/makemeahanzi

Free, open-source Chinese character data

Primary LanguagePythonOtherNOASSERTION

Make Me a Hanzi annotation tool

Make Me a Hanzi provides dictionary and graphical data for over 9000 of the most common simplified and traditional Chinese characters. Among other things, this data includes stroke-order vector graphics for all these characters. You can see the project output at the demo site where you can look up a characters by drawing them. You can also download the data for use in your own site or app.

See the project site for general information and updates on the project.

Make Me a Hanzi data is split into two data files, dictionary.txt and graphics.txt, because the sources that the files are derived from have different licenses. In addition, we provide an experimental tarball of animated SVGs, svgs.tar.gz that is licensed the same way as graphics.txt. See the Sources section and the COPYING file for more information.

Sources

This project would not have been possible without the generosity of Arphic Technology, a Taiwanese font forge that released their work under a permissive license in 1999.

In addition, I would like to thank Gábor Ugray for his thoughtful advice on the project and for verifying stroke data for most of the traditional characters in the two data sets. Gábor maintains Zydeo, a free and open-source Chinese dictionary.

Format

Both dictionary.txt and graphics.txt are '\n'-separated lists of lines, where each line is JSON object. They differ in which keys are present, but the common key, 'character', can be used to join the two data sets. You can also rely on the fact that the two files will always come in the same order.

dictionary.txt keys:

  • character: The Unicode character for this glyph. Required.

  • definition: A String definition targeted towards second-language learners. Optional.

  • pinyin A comma-separated list of String pronunciations of this character. Required, but may be empty.

  • decomposition: An Ideograph Description Sequence decomposition of the character. Required, but invalid if it starts with a full-width question mark '?'.
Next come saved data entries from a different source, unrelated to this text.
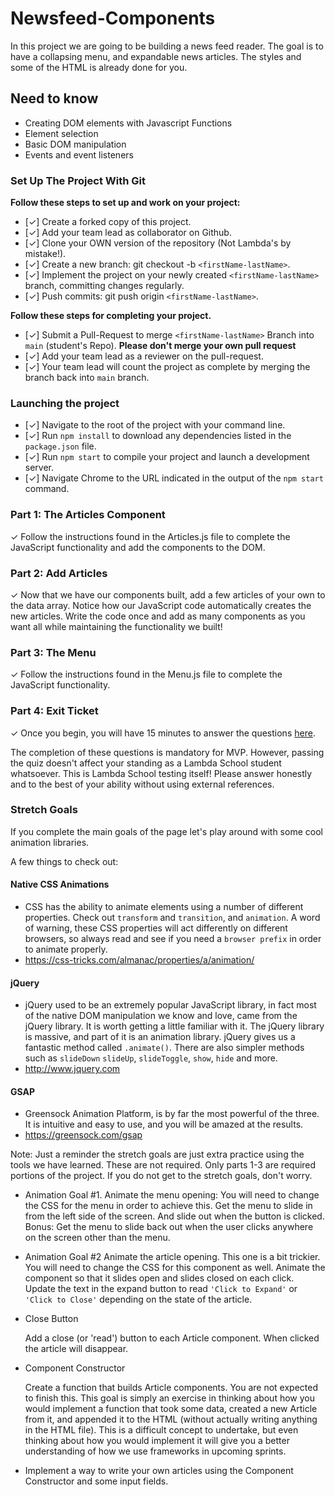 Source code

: # Newsfeed-Components

In this project we are going to be building a news feed reader. The goal is to have a collapsing menu, and expandable news articles. The styles and some of the HTML is already done for you.

## Need to know

- Creating DOM elements with Javascript Functions
- Element selection
- Basic DOM manipulation
- Events and event listeners

### Set Up The Project With Git

**Follow these steps to set up and work on your project:**

- [✓] Create a forked copy of this project.
- [✓] Add your team lead as collaborator on Github.
- [✓] Clone your OWN version of the repository (Not Lambda's by mistake!).
- [✓] Create a new branch: git checkout -b `<firstName-lastName>`.
- [✓] Implement the project on your newly created `<firstName-lastName>` branch, committing changes regularly.
- [✓] Push commits: git push origin `<firstName-lastName>`.

**Follow these steps for completing your project.**

- [✓] Submit a Pull-Request to merge `<firstName-lastName>` Branch into `main` (student's Repo). **Please don't merge your own pull request**
- [✓] Add your team lead as a reviewer on the pull-request.
- [✓] Your team lead will count the project as complete by merging the branch back into `main` branch.

### Launching the project

- [✓] Navigate to the root of the project with your command line.
- [✓] Run `npm install` to download any dependencies listed in the `package.json` file.
- [✓] Run `npm start` to compile your project and launch a development server.
- [✓] Navigate Chrome to the URL indicated in the output of the `npm start` command.

### Part 1: The Articles Component

✓ Follow the instructions found in the Articles.js file to complete the JavaScript functionality and add the components to the DOM.

### Part 2: Add Articles

✓ Now that we have our components built, add a few articles of your own to the data array. Notice how our JavaScript code automatically creates the new articles. Write the code once and add as many components as you want all while maintaining the functionality we built!

### Part 3: The Menu

✓ Follow the instructions found in the Menu.js file to complete the JavaScript functionality.

### Part 4: Exit Ticket

✓ Once you begin, you will have 15 minutes to answer the questions [here](https://app.codesignal.com/public-test/wJnnCcg7nzMWbuptD/uZmuwFasNH3WoC).

The completion of these questions is mandatory for MVP. However, passing the quiz doesn't affect your standing as a Lambda School student whatsoever. This is Lambda School testing itself! Please answer honestly and to the best of your ability without using external references.

### Stretch Goals

If you complete the main goals of the page let's play around with some cool animation libraries.

A few things to check out:

#### Native CSS Animations

- CSS has the ability to animate elements using a number of different properties. Check out `transform` and `transition`, and `animation`. A word of warning, these CSS properties will act differently on different browsers, so always read and see if you need a `browser prefix` in order to animate properly.
- https://css-tricks.com/almanac/properties/a/animation/

#### jQuery

- jQuery used to be an extremely popular JavaScript library, in fact most of the native DOM manipulation we know and love, came from the jQuery library. It is worth getting a little familiar with it. The jQuery library is massive, and part of it is an animation library. jQuery gives us a fantastic method called `.animate()`. There are also simpler methods such as `slideDown` `slideUp`, `slideToggle`, `show`, `hide` and more.
- http://www.jquery.com

#### GSAP

- Greensock Animation Platform, is by far the most powerful of the three. It is intuitive and easy to use, and you will be amazed at the results.
- https://greensock.com/gsap

Note: Just a reminder the stretch goals are just extra practice using the tools we have learned. These are not required. Only parts 1-3 are required portions of the project. If you do not get to the stretch goals, don't worry.

- Animation Goal #1. Animate the menu opening: You will need to change the CSS for the menu in order to achieve this. Get the menu to slide in from the left side of the screen. And slide out when the button is clicked. Bonus: Get the menu to slide back out when the user clicks anywhere on the screen other than the menu.
- Animation Goal #2 Animate the article opening. This one is a bit trickier. You will need to change the CSS for this component as well. Animate the component so that it slides open and slides closed on each click. Update the text in the expand button to read `'Click to Expand'` or `'Click to Close'` depending on the state of the article.

- Close Button

  Add a close (or 'read') button to each Article component. When clicked the article will disappear.

- Component Constructor

  Create a function that builds Article components. You are not expected to finish this. This goal is simply an exercise in thinking about how you would implement a function that took some data, created a new Article from it, and appended it to the HTML (without actually writing anything in the HTML file). This is a difficult concept to undertake, but even thinking about how you would implement it will give you a better understanding of how we use frameworks in upcoming sprints.

- Implement a way to write your own articles using the Component Constructor and some input fields.
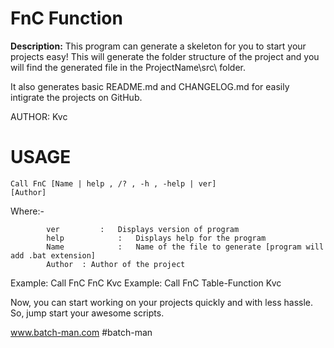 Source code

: # FnC Function
**Description:**
This program can generate a skeleton for you to start your projects easy! This will generate the folder structure of the project and you will find the generated file in the ProjectName\src\ folder.

It also generates basic README.md and CHANGELOG.md for easily intigrate the projects on GitHub.

AUTHOR:	Kvc

# USAGE

<code>Call FnC [Name | help , /? , -h , -help | ver] [Author]</code>

Where:-

 			ver			: 	Displays version of program
 			help			: 	Displays help for the program
 			Name			: 	Name of the file to generate [program will add .bat extension]
 			Author	: Author of the project

 Example: 		Call FnC FnC Kvc 
 Example: 		Call FnC Table-Function  Kvc 

Now, you can start working on your projects quickly and with less hassle.
 So, jump start your awesome scripts.

 www.batch-man.com
 #batch-man
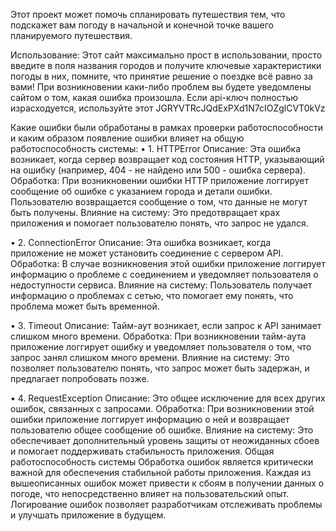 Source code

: Этот проект может помочь спланировать путешествия тем, что подскажет вам погоду в начальной и конечной точке вашего планируемого путешествия.

   Использование:
Этот сайт максимально прост в использовании, просто введите в поля названия городов и получите ключевые характеристики погоды в них, помните, что принятие решение о поездке всё равно за вами!
При возникновении каки-либо проблем вы будете уведомлены сайтом о том, какая ошибка произошла. Если api-ключ полностью израсходуется, используйте этот JGRYVTRcJQdExPXd1N7cIOZglCVT0kVz


  Какие ошибки были обработаны в рамках проверки работоспособности и каким образом появление ошибки влияет на общую работоспособность системы:
• 1. HTTPError
Описание: Эта ошибка возникает, когда сервер возвращает код состояния HTTP, указывающий на ошибку (например, 404 - не найдено или 500 - ошибка сервера).
Обработка: При возникновении ошибки HTTP приложение логгирует сообщение об ошибке с указанием города и детали ошибки. Пользователю возвращается сообщение о том, что данные не могут быть получены.
Влияние на систему: Это предотвращает крах приложения и помогает пользователю понять, что запрос не удался.

• 2. ConnectionError
Описание: Эта ошибка возникает, когда приложение не может установить соединение с сервером API.
Обработка: В случае возникновения этой ошибки приложение логгирует информацию о проблеме с соединением и уведомляет пользователя о недоступности сервиса.
Влияние на систему: Пользователь получает информацию о проблемах с сетью, что помогает ему понять, что проблема может быть временной.

• 3. Timeout
Описание: Тайм-аут возникает, если запрос к API занимает слишком много времени.
Обработка: При возникновении тайм-аута приложение логгирует ошибку и уведомляет пользователя о том, что запрос занял слишком много времени.
Влияние на систему: Это позволяет пользователю понять, что запрос может быть задержан, и предлагает попробовать позже.

• 4. RequestException
Описание: Это общее исключение для всех других ошибок, связанных с запросами.
Обработка: При возникновении этой ошибки приложение логгирует информацию о ней и возвращает пользователю общее сообщение об ошибке.
Влияние на систему: Это обеспечивает дополнительный уровень защиты от неожиданных сбоев и помогает поддерживать стабильность приложения.
Общая работоспособность системы
Обработка ошибок является критически важной для обеспечения стабильной работы приложения. Каждая из вышеописанных ошибок может привести к сбоям в получении данных о погоде, что непосредственно влияет на пользовательский опыт. Логирование ошибок позволяет разработчикам отслеживать проблемы и улучшать приложение в будущем.
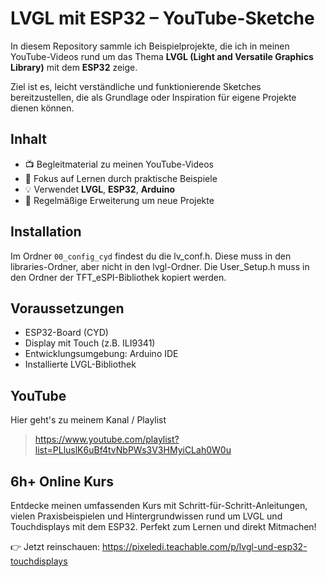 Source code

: # LVGL mit ESP32 – YouTube-Sketche

In diesem Repository sammle ich Beispielprojekte, die ich in meinen YouTube-Videos rund um das Thema **LVGL (Light and Versatile Graphics Library)** mit dem **ESP32** zeige.

Ziel ist es, leicht verständliche und funktionierende Sketches bereitzustellen, die als Grundlage oder Inspiration für eigene Projekte dienen können.

## Inhalt

- 📺 Begleitmaterial zu meinen YouTube-Videos  
- 🧠 Fokus auf Lernen durch praktische Beispiele  
- 💡 Verwendet **LVGL**, **ESP32**, **Arduino** 
- 🔄 Regelmäßige Erweiterung um neue Projekte

## Installation

Im Ordner `00_config_cyd` findest du die lv_conf.h. Diese muss in den libraries-Ordner, aber nicht in den lvgl-Ordner. Die User_Setup.h muss in den Ordner der TFT_eSPI-Bibliothek kopiert werden.

## Voraussetzungen

- ESP32-Board (CYD)
- Display mit Touch (z.B. ILI9341)
- Entwicklungsumgebung: Arduino IDE
- Installierte LVGL-Bibliothek

## YouTube
Hier geht's zu meinem Kanal / Playlist

> https://www.youtube.com/playlist?list=PLluslK6uBf4tvNbPWs3V3HMyiCLah0W0u

## 6h+ Online Kurs
Entdecke meinen umfassenden Kurs mit Schritt-für-Schritt-Anleitungen, vielen Praxisbeispielen und Hintergrundwissen rund um LVGL und Touchdisplays mit dem ESP32. Perfekt zum Lernen und direkt Mitmachen!

👉 Jetzt reinschauen: https://pixeledi.teachable.com/p/lvgl-und-esp32-touchdisplays
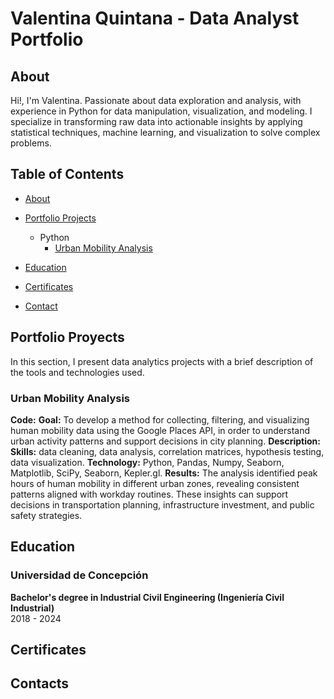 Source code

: # Valentina Quintana - Data Analyst Portfolio
## About  

Hi!, I'm Valentina. Passionate about data exploration and analysis, with experience in Python for data manipulation, visualization, and modeling. I specialize in transforming raw data into actionable insights by applying statistical techniques, machine learning, and visualization to solve complex problems.  

## Table of Contents
- [About](https://github.com/vqntn/vqntn/blob/main/README.md#about)
- [Portfolio Projects](https://github.com/vqntn/vqntn/blob/main/README.md#portfolio-proyects)
  - Python
    - [Urban Mobility Analysis](https://github.com/vqntn/vqntn/blob/main/README.md#urban-mobility-analysis)

  

  
- [Education](https://github.com/vqntn/vqntn/blob/main/README.md#education)
- [Certificates](https://github.com/vqntn/vqntn/blob/main/README.md#certificates)
- [Contact](https://github.com/vqntn/vqntn/blob/main/README.md#contacts)

## Portfolio Proyects
In this section, I present data analytics projects with a brief description of the tools and technologies used.

### Urban Mobility Analysis
**Code:**
**Goal:** To develop a method for collecting, filtering, and visualizing human mobility data using the Google Places API, in order to understand urban activity patterns and support decisions in city planning.
**Description:**
**Skills:** data cleaning, data analysis, correlation matrices, hypothesis testing, data visualization.
**Technology:** Python, Pandas, Numpy, Seaborn, Matplotlib, SciPy, Seaborn, Kepler.gl.
**Results:** The analysis identified peak hours of human mobility in different urban zones, revealing consistent patterns aligned with workday routines. These insights can support decisions in transportation planning, infrastructure investment, and public safety strategies.


## Education 
### Universidad de Concepción 
**Bachelor's degree in Industrial Civil Engineering (Ingeniería Civil Industrial)**  
2018 - 2024

## Certificates

## Contacts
    Note that even if the first character is a proper IDS symbol, any component within the decomposition may be a wide question mark as well. For example, if we have a decomposition of a character into a top and bottom component but can only recognize the top component, we might have a decomposition like so: '⿱逢?'

  • etymology: An etymology for the character. This field may be null. If present, it will always have a "type" field, which will be one of "ideographic", "pictographic", or "pictophonetic". If the type is one of the first two options, then the etymology will always include a string "hint" field explaining its formation.

    If the type is "pictophonetic", then the etymology will contain three other fields: "hint", "phonetic", and "semantic", each of which is a string and each of which may be null. The etymology should be read as: ${semantic} (${hint}) provides the meaning while ${phonetic} provides the pronunciation. with allowances for possible null values.

  • radical: Unicode primary radical for this character. Required.

  • matches: A list of mappings from strokes of this character to strokes of its components, as indexed in its decomposition tree. Any given entry in this list may be null. If an entry is not null, it will be a list of indices corresponding to a path down the decomposition tree.

    This schema is a little tricky to explain without an example. Suppose that the character '俢' has the decomposition: '⿰亻⿱夂彡'

    The third stroke in that character belongs to the radical '夂'. Its match would be [1, 0]. That is, if you think of the decomposition as a tree, it has '⿰' at its root with two children '亻' and '⿱', and '⿱' further has two children '夂' and '彡'. The path down the tree to '夂' is to take the second child of '⿰' and the first of '⿱', hence, [1, 0].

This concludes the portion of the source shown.